[Stored data]
┄┄┄┄┄┄┄┄┄┄┄┄┄┄┄┄┄┄┄┄

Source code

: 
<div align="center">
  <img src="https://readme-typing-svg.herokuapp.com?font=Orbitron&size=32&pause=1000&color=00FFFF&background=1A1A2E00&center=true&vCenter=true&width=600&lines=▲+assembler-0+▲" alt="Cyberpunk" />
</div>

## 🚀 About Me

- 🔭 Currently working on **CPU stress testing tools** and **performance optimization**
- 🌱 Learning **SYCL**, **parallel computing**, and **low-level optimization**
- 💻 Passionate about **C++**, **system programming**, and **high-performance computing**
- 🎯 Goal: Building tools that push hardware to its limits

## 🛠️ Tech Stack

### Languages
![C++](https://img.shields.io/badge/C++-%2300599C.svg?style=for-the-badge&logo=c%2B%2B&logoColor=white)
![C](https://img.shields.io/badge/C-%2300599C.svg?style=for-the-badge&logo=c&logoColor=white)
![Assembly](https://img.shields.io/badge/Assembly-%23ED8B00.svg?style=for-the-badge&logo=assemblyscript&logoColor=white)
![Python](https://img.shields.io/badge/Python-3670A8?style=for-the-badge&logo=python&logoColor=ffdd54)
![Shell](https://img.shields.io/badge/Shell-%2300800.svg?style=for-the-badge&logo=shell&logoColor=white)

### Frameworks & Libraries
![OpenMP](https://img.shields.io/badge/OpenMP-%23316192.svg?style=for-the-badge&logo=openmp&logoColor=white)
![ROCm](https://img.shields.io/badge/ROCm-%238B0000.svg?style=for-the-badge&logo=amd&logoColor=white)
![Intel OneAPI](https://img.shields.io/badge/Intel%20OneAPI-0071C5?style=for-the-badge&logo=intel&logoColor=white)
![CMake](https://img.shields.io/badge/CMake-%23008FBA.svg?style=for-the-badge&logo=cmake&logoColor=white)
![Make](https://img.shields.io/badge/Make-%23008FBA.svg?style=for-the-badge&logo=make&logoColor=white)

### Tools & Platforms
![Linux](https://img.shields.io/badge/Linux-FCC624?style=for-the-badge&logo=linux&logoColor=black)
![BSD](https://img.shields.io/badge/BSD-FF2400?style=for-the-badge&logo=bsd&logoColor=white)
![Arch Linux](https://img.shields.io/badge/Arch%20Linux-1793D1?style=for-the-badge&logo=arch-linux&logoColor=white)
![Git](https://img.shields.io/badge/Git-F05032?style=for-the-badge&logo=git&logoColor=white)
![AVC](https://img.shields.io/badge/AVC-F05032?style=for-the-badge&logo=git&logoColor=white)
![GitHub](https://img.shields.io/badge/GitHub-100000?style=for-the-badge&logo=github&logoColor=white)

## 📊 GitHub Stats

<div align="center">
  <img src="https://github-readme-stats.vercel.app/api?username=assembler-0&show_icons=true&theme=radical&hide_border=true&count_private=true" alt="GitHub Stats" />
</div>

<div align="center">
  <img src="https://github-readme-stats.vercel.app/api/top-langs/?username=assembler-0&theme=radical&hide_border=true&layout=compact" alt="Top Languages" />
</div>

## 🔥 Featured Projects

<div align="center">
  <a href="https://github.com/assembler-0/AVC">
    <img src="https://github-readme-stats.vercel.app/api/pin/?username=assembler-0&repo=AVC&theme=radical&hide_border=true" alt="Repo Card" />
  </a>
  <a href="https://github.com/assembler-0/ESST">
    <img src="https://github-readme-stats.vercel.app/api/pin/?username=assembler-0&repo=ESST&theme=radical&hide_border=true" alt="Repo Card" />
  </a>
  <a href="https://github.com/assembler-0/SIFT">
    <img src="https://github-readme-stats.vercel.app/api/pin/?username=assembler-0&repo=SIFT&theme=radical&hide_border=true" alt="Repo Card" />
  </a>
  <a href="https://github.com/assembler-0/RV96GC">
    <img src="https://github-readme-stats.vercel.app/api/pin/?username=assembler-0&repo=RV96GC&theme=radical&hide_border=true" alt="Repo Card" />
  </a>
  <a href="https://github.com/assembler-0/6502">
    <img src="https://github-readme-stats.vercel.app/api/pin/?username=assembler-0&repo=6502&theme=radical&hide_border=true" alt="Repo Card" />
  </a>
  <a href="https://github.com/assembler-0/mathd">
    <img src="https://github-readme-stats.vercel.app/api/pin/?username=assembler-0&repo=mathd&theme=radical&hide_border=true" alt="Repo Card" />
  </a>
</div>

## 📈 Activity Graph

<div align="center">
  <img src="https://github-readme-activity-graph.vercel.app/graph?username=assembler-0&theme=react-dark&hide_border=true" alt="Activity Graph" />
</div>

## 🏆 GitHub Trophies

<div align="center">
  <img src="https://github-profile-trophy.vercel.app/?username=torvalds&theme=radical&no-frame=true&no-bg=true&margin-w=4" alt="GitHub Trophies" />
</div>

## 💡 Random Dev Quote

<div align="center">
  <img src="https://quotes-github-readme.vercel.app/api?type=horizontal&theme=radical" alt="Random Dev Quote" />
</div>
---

┄┄┄┄┄┄┄┄┄┄┄┄┄┄┄┄┄┄┄┄

### EXERCISE GOAL
Verbatim output is expected for the lines from the start of the data to the line in which "### Frameworks & Libraries" appears, both included.

### WRITTEN RESPONSE
Source code

: 
<div align="center">
  <img src="https://readme-typing-svg.herokuapp.com?font=Orbitron&size=32&pause=1000&color=00FFFF&background=1A1A2E00&center=true&vCenter=true&width=600&lines=▲+assembler-0+▲" alt="Cyberpunk" />
</div>

## 🚀 About Me

- 🔭 Currently working on **CPU stress testing tools** and **performance optimization**
- 🌱 Learning **SYCL**, **parallel computing**, and **low-level optimization**
- 💻 Passionate about **C++**, **system programming**, and **high-performance computing**
- 🎯 Goal: Building tools that push hardware to its limits

## 🛠️ Tech Stack

### Languages
![C++](https://img.shields.io/badge/C++-%2300599C.svg?style=for-the-badge&logo=c%2B%2B&logoColor=white)
![C](https://img.shields.io/badge/C-%2300599C.svg?style=for-the-badge&logo=c&logoColor=white)
![Assembly](https://img.shields.io/badge/Assembly-%23ED8B00.svg?style=for-the-badge&logo=assemblyscript&logoColor=white)
![Python](https://img.shields.io/badge/Python-3670A8?style=for-the-badge&logo=python&logoColor=ffdd54)
![Shell](https://img.shields.io/badge/Shell-%2300800.svg?style=for-the-badge&logo=shell&logoColor=white)

### Frameworks & Libraries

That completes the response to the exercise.